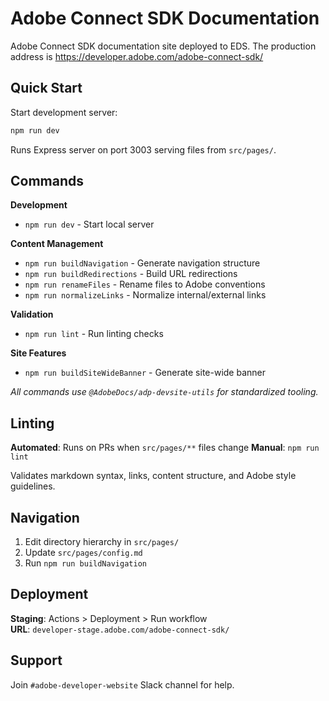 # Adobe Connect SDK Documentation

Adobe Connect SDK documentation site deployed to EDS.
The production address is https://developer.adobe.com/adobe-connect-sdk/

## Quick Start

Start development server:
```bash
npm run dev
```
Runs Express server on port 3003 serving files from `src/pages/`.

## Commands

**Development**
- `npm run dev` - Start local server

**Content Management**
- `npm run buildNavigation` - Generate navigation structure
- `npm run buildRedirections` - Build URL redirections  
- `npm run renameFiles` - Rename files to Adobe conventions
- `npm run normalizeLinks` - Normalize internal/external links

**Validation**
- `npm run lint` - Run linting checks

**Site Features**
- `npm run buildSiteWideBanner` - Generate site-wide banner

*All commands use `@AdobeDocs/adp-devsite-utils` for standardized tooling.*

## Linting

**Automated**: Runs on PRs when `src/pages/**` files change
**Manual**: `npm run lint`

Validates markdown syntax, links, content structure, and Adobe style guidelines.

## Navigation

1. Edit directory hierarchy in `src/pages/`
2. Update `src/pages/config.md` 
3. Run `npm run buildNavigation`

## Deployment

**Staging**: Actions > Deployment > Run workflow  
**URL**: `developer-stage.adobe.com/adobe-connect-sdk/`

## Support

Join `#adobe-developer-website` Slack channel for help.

———

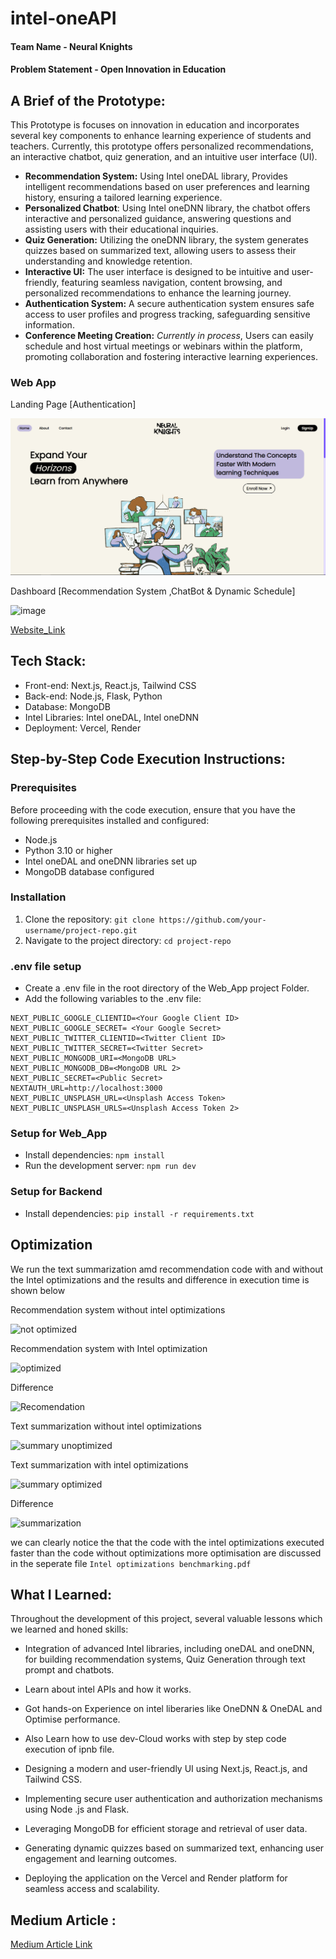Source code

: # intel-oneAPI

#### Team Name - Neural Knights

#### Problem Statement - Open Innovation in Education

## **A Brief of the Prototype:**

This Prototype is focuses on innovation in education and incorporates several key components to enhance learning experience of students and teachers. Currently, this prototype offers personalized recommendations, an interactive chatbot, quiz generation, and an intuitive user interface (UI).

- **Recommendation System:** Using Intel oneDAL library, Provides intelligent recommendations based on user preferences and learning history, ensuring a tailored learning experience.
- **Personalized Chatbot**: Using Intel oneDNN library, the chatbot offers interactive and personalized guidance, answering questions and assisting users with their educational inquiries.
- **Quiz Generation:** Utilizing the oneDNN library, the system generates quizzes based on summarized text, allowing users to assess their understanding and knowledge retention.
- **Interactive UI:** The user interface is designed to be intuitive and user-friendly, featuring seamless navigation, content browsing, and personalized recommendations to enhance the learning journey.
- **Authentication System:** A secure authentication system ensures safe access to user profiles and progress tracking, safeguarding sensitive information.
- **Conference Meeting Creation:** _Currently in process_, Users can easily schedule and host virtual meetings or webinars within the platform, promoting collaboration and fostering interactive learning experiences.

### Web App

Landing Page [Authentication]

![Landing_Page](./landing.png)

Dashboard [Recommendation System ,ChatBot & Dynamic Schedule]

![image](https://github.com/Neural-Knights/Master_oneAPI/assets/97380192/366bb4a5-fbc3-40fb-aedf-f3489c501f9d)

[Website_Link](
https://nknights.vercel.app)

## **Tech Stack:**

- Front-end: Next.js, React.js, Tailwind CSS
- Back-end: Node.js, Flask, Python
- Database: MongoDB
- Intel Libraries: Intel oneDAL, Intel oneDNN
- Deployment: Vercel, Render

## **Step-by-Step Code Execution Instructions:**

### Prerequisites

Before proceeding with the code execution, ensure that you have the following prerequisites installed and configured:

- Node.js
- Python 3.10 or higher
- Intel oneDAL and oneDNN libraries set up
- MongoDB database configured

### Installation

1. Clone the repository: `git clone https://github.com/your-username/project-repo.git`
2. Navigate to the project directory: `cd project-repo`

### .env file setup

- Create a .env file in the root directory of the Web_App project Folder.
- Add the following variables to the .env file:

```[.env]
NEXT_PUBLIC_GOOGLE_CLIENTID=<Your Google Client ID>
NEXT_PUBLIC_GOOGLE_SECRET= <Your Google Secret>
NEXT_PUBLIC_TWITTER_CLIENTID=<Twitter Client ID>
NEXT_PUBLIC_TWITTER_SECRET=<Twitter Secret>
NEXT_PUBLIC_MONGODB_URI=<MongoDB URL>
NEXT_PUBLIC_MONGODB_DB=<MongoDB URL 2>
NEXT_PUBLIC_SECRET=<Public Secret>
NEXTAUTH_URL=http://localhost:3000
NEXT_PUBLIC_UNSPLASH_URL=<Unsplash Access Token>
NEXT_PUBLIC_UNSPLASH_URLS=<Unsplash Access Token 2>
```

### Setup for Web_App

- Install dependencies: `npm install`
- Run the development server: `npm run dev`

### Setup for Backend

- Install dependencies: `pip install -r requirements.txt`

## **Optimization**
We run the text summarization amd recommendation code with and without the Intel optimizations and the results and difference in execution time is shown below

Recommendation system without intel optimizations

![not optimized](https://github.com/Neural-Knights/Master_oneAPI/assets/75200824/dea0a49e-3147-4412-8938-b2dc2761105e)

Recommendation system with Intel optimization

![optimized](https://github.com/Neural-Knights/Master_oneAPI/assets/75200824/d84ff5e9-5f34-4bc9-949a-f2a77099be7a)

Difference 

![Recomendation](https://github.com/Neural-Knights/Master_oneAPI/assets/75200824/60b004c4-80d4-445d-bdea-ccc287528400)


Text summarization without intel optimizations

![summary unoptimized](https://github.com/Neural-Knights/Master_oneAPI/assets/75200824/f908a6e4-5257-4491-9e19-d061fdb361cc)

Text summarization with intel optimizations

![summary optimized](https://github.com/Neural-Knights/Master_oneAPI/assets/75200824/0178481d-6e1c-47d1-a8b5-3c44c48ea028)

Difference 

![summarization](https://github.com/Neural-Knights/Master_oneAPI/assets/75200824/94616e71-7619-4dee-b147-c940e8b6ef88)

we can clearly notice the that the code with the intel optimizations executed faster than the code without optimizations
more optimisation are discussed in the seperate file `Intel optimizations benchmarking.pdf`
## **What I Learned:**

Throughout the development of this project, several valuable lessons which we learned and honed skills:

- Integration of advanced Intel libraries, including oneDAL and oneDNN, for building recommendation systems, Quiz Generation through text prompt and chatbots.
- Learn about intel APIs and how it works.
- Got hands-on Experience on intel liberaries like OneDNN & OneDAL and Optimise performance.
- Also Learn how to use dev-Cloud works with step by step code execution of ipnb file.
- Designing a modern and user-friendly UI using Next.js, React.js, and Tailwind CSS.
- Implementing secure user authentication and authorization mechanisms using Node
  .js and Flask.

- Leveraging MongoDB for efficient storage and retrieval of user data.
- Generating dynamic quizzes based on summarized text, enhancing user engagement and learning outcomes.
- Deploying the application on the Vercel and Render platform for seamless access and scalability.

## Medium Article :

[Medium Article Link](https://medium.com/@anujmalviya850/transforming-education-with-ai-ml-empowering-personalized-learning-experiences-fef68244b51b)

———

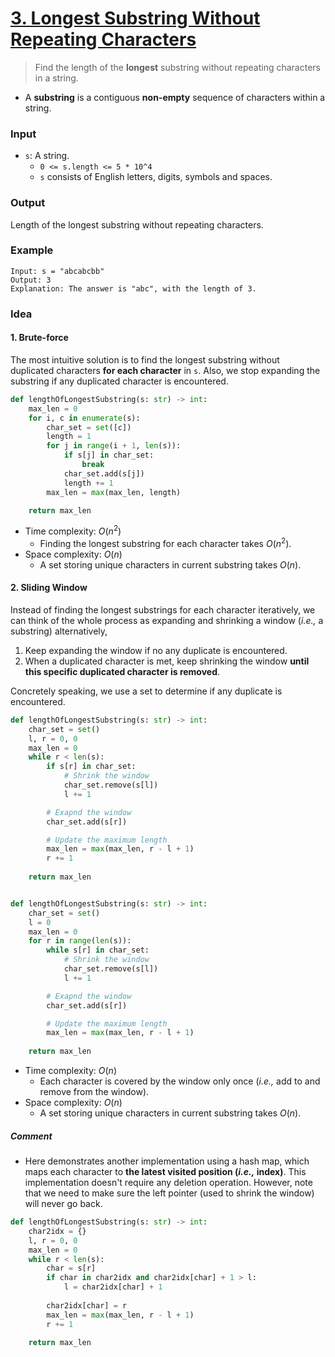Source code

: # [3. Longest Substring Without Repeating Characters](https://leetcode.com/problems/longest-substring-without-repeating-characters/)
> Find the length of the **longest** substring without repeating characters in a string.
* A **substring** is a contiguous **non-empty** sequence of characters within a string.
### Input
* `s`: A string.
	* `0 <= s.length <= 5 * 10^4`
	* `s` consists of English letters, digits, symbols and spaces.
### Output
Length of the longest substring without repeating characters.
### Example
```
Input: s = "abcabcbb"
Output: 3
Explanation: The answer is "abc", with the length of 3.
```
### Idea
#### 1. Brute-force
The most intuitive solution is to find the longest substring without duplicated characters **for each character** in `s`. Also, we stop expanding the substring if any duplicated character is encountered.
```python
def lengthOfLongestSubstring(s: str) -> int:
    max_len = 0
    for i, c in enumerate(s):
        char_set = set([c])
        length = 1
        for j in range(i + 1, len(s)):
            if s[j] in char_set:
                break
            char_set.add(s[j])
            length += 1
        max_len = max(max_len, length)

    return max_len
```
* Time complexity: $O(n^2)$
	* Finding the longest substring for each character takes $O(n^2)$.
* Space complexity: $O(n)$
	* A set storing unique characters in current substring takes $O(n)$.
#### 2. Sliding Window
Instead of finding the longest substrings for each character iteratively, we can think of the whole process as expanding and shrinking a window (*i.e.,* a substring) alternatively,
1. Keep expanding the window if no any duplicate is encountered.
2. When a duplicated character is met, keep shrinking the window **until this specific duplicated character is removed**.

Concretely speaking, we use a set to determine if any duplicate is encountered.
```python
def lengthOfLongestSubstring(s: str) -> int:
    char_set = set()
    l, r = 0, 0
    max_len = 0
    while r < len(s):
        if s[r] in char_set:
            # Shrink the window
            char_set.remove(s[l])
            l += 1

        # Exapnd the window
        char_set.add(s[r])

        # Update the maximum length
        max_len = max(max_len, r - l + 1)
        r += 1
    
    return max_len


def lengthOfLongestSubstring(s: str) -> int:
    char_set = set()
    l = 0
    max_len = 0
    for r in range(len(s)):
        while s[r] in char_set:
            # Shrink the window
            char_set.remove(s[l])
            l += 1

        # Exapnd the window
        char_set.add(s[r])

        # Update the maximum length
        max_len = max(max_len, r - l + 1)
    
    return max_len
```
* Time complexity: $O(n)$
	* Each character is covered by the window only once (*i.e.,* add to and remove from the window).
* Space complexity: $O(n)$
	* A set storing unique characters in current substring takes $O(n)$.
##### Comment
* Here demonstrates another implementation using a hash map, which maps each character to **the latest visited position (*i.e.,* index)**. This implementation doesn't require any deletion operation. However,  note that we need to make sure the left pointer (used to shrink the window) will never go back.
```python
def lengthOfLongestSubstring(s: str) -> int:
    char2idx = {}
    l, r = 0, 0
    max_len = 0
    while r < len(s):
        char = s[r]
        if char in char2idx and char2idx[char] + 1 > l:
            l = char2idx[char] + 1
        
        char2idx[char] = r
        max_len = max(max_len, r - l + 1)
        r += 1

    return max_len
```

———

* PROBLEM: Scan the records for the string "quizzes". Copy each line in which it appears.

* THE COMPLETED TASK:
- **Quiz Generation:** Utilizing the oneDNN library, the system generates quizzes based on summarized text, allowing users to assess their understanding and knowledge retention.
- Generating dynamic quizzes based on summarized text, enhancing user engagement and learning outcomes.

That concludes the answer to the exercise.